* **What is needed**
Images are to be omitted, and the rest of the records reproduced exactly.

Rendered images with source text:
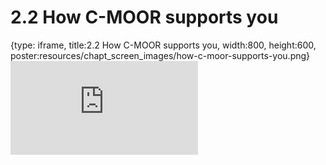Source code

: # 2.2 How C-MOOR supports you
 
{type: iframe, title:2.2 How C-MOOR supports you, width:800, height:600, poster:resources/chapt_screen_images/how-c-moor-supports-you.png}
![](https://sayumiyork.github.io/c-moor-ottr-generic/how-c-moor-supports-you.html)
 

 
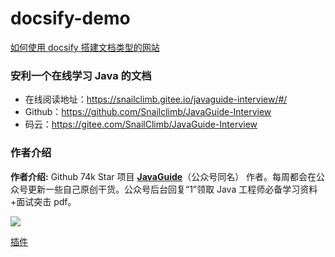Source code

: # docsify-demo

[如何使用 docsify 搭建文档类型的网站](https://mp.weixin.qq.com/s/TPXHaTdfTYKrcpm77gPHyA)

### 安利一个在线学习 Java 的文档

-   在线阅读地址：https://snailclimb.gitee.io/javaguide-interview/#/
-   Github：https://github.com/Snailclimb/JavaGuide-Interview
-   码云：https://gitee.com/SnailClimb/JavaGuide-Interview

### 作者介绍

**作者介绍:** Github 74k Star 项目 **[JavaGuide](https://github.com/Snailclimb/JavaGuide)**（公众号同名） 作者。每周都会在公众号更新一些自己原创干货。公众号后台回复“1”领取 Java 工程师必备学习资料+面试突击 pdf。

![](https://imgkr.cn-bj.ufileos.com/66f3a716-b3cc-469b-9b61-8be00244305c.png)

[插件](https://docsify.js.org/#/zh-cn/plugins)

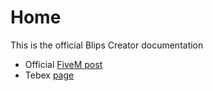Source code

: # Home

This is the official Blips Creator documentation

- Official [FiveM post](https://forum.cfx.re/t/blips-creator-standalone-easily-create-blips-from-in-game-menu/2845986)
- Tebex [page](https://jaksam1074-fivem-scripts.tebex.io/)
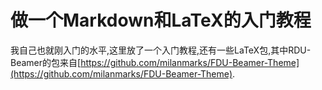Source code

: # 做一个Markdown和LaTeX的入门教程
我自己也就刚入门的水平,这里放了一个入门教程,还有一些LaTeX包,其中RDU-Beamer的包来自[https://github.com/milanmarks/FDU-Beamer-Theme](https://github.com/milanmarks/FDU-Beamer-Theme).

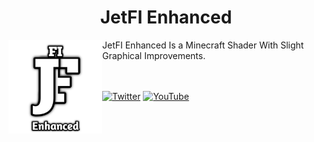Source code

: <H1 align = "center"> JetFI Enhanced </H1>
<img src = "docs/pack_icon.png" align = "left" width = "150" height = "150" alt = "JetFI Enhanced Logo">

JetFI Enhanced Is a Minecraft Shader With Slight Graphical Improvements.

<br></br>
[![Twitter](https://img.shields.io/badge/Twitter-1DA1F2?style=for-the-badge&logo=twitter&logoColor=white)](https://twitter.com/NMcpe222)
[![YouTube](https://img.shields.io/badge/YouTube-red?style=for-the-badge&logo=youtube&logoColor=white)](https://google.com)
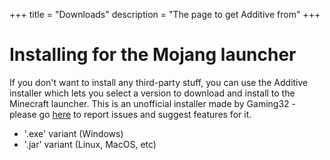 +++
title = "Downloads"
description = "The page to get Additive from"
+++

# Installing for the Mojang launcher

If you don't want to install any third-party stuff, you can use the Additive installer which lets you select a version to download and install to the Minecraft launcher. This is an unofficial installer made by Gaming32 - please go [here](https://github.com/Gaming32/additive-installer/issues) to report issues and suggest features for it.

- '.exe' variant (Windows)
- '.jar' variant (Linux, MacOS, etc)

* **Output of the exercise**
Source code

: # 2.2 How C-MOOR supports you
 
{type: iframe, title:2.2 How C-MOOR supports you, width:800, height:600, poster:resources/chapt_screen_images/how-c-moor-supports-you.png}
![](https://sayumiyork.github.io/c-moor-ottr-generic/how-c-moor-supports-you.html)
 

 
Source code

: # docsify-demo

[如何使用 docsify 搭建文档类型的网站](https://mp.weixin.qq.com/s/TPXHaTdfTYKrcpm77gPHyA)

### 安利一个在线学习 Java 的文档

-   在线阅读地址：https://snailclimb.gitee.io/javaguide-interview/#/
-   Github：https://github.com/Snailclimb/JavaGuide-Interview
-   码云：https://gitee.com/SnailClimb/JavaGuide-Interview

### 作者介绍

**作者介绍:** Github 74k Star 项目 **[JavaGuide](https://github.com/Snailclimb/JavaGuide)**（公众号同名） 作者。每周都会在公众号更新一些自己原创干货。公众号后台回复“1”领取 Java 工程师必备学习资料+面试突击 pdf。

![](https://imgkr.cn-bj.ufileos.com/66f3a716-b3cc-469b-9b61-8be00244305c.png)

[插件](https://docsify.js.org/#/zh-cn/plugins)

Source code

: # Home

This is the official Blips Creator documentation

- Official [FiveM post](https://forum.cfx.re/t/blips-creator-standalone-easily-create-blips-from-in-game-menu/2845986)
- Tebex [page](https://jaksam1074-fivem-scripts.tebex.io/)
Source code

: # 做一个Markdown和LaTeX的入门教程
我自己也就刚入门的水平,这里放了一个入门教程,还有一些LaTeX包,其中RDU-Beamer的包来自[https://github.com/milanmarks/FDU-Beamer-Theme](https://github.com/milanmarks/FDU-Beamer-Theme).

Source code

: <H1 align = "center"> JetFI Enhanced </H1>
<img src = "docs/pack_icon.png" align = "left" width = "150" height = "150" alt = "JetFI Enhanced Logo">

JetFI Enhanced Is a Minecraft Shader With Slight Graphical Improvements.

<br></br>
[![Twitter](https://img.shields.io/badge/Twitter-1DA1F2?style=for-the-badge&logo=twitter&logoColor=white)](https://twitter.com/NMcpe222)
[![YouTube](https://img.shields.io/badge/YouTube-red?style=for-the-badge&logo=youtube&logoColor=white)](https://google.com)
 +++
title = "Downloads"
description = "The page to get Additive from"
+++

# Installing for the Mojang launcher

If you don't want to install any third-party stuff, you can use the Additive installer which lets you select a version to download and install to the Minecraft launcher. This is an unofficial installer made by Gaming32 - please go [here](https://github.com/Gaming32/additive-installer/issues) to report issues and suggest features for it.

- '.exe' variant (Windows)
- '.jar' variant (Linux, MacOS, etc)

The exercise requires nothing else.